今月も、「春のオシャレはウエスト“位置”で決まる」というページがありました。「ウエスト位置ってそんなに大切なの?」と思う人もいるかもしれませんが、去年あたりから、短めのトップスがはやったり、逆にハイウエストのペンシルスカートも出てきたりと、オシャレな女性たちにとっては、ウエスト位置に悩まされる日々が続いているのです。そんな最新の悩みを、わかりやすく紐解いてくれるところも、「VERY」が人気の秘訣なのではないでしょうか。
■引き裂かれる母への価値観
先ほど、「母である」というアイデンティティが、「VERY」的にも社会的にも意義あることになってきたと書きましたが、そういう一大勢力が生まれると、同時にそこから漏れてしまった人が出てきます。今月号には、「NOKIDS VERY読者」という、母ではない読者に向けたページがありました。
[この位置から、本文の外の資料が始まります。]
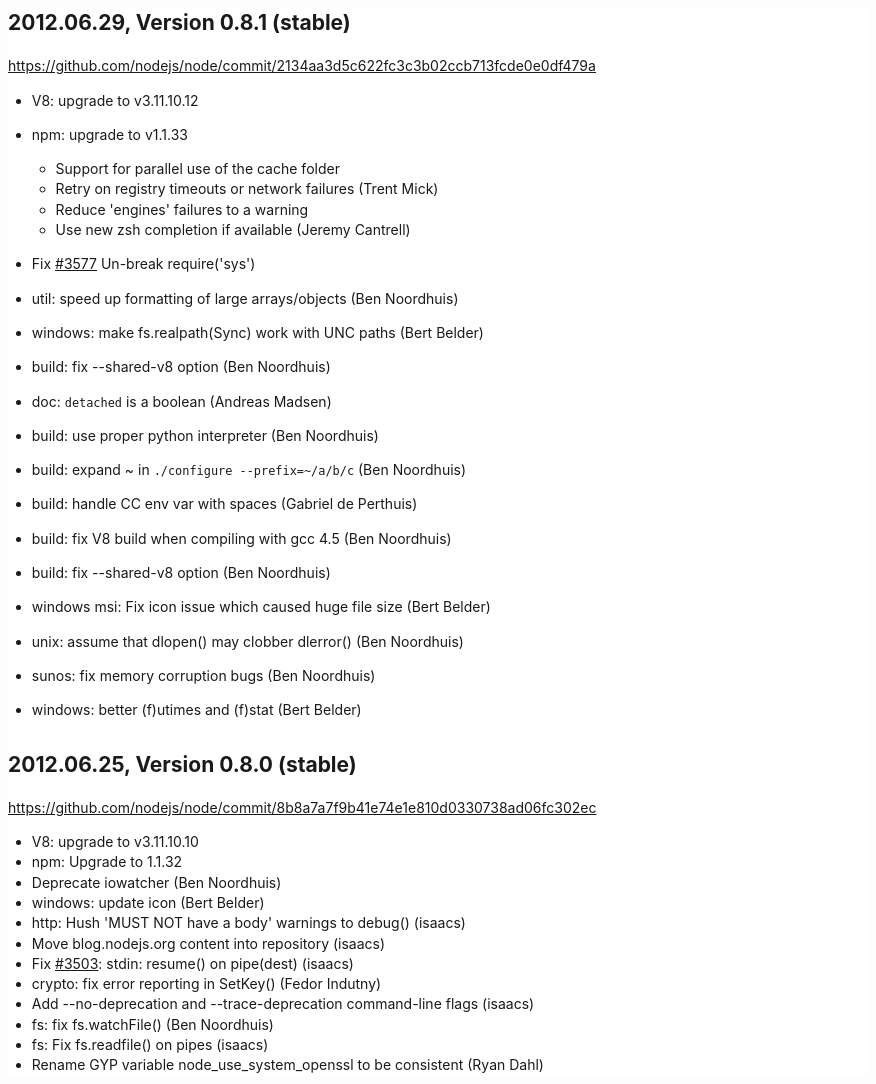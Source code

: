 <a id="0.8.1"></a>

## 2012.06.29, Version 0.8.1 (stable)

<https://github.com/nodejs/node/commit/2134aa3d5c622fc3c3b02ccb713fcde0e0df479a>

* V8: upgrade to v3.11.10.12

* npm: upgrade to v1.1.33
  * Support for parallel use of the cache folder
  * Retry on registry timeouts or network failures (Trent Mick)
  * Reduce 'engines' failures to a warning
  * Use new zsh completion if available (Jeremy Cantrell)

* Fix [#3577](https://github.com/joyent/node/issues/3577) Un-break require('sys')

* util: speed up formatting of large arrays/objects (Ben Noordhuis)

* windows: make fs.realpath(Sync) work with UNC paths (Bert Belder)

* build: fix --shared-v8 option (Ben Noordhuis)

* doc: `detached` is a boolean (Andreas Madsen)

* build: use proper python interpreter (Ben Noordhuis)

* build: expand \~ in `./configure --prefix=~/a/b/c` (Ben Noordhuis)

* build: handle CC env var with spaces (Gabriel de Perthuis)

* build: fix V8 build when compiling with gcc 4.5 (Ben Noordhuis)

* build: fix --shared-v8 option (Ben Noordhuis)

* windows msi: Fix icon issue which caused huge file size (Bert Belder)

* unix: assume that dlopen() may clobber dlerror() (Ben Noordhuis)

* sunos: fix memory corruption bugs (Ben Noordhuis)

* windows: better (f)utimes and (f)stat (Bert Belder)

<a id="0.8.0"></a>

## 2012.06.25, Version 0.8.0 (stable)

<https://github.com/nodejs/node/commit/8b8a7a7f9b41e74e1e810d0330738ad06fc302ec>

* V8: upgrade to v3.11.10.10
* npm: Upgrade to 1.1.32
* Deprecate iowatcher (Ben Noordhuis)
* windows: update icon (Bert Belder)
* http: Hush 'MUST NOT have a body' warnings to debug() (isaacs)
* Move blog.nodejs.org content into repository (isaacs)
* Fix [#3503](https://github.com/joyent/node/issues/3503): stdin: resume() on pipe(dest) (isaacs)
* crypto: fix error reporting in SetKey() (Fedor Indutny)
* Add --no-deprecation and --trace-deprecation command-line flags (isaacs)
* fs: fix fs.watchFile() (Ben Noordhuis)
* fs: Fix fs.readfile() on pipes (isaacs)
* Rename GYP variable node\_use\_system\_openssl to be consistent (Ryan Dahl)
そこには、「主人と過ごす時間を大切にしたい」「持病の偏頭痛と主人の手術が重なり……」「子供はいつかとは思いつつ、目先の仕事や二人の生活が充実していて……」「子供のいない専業主婦は肩身がせまい」などと、世間の「ママ礼賛」の空気にとまどっている女性たちの声が多数寄せられていました。
しかし、「VERY」は同時に「母になること」を礼賛しているじゃないですか! というツッコミは野暮なのでしょう。「VERY」とは、「ママ礼賛派」も、「ママ礼賛の風潮に乗れなかった人」も、両方を引き付ける「引き裂かれた」雑誌。称賛されるポジティブな思想は、同時にその裏で、そこに乗り切れなかった人たちを生んでいるということを、「VERY」は思い出させてくれます。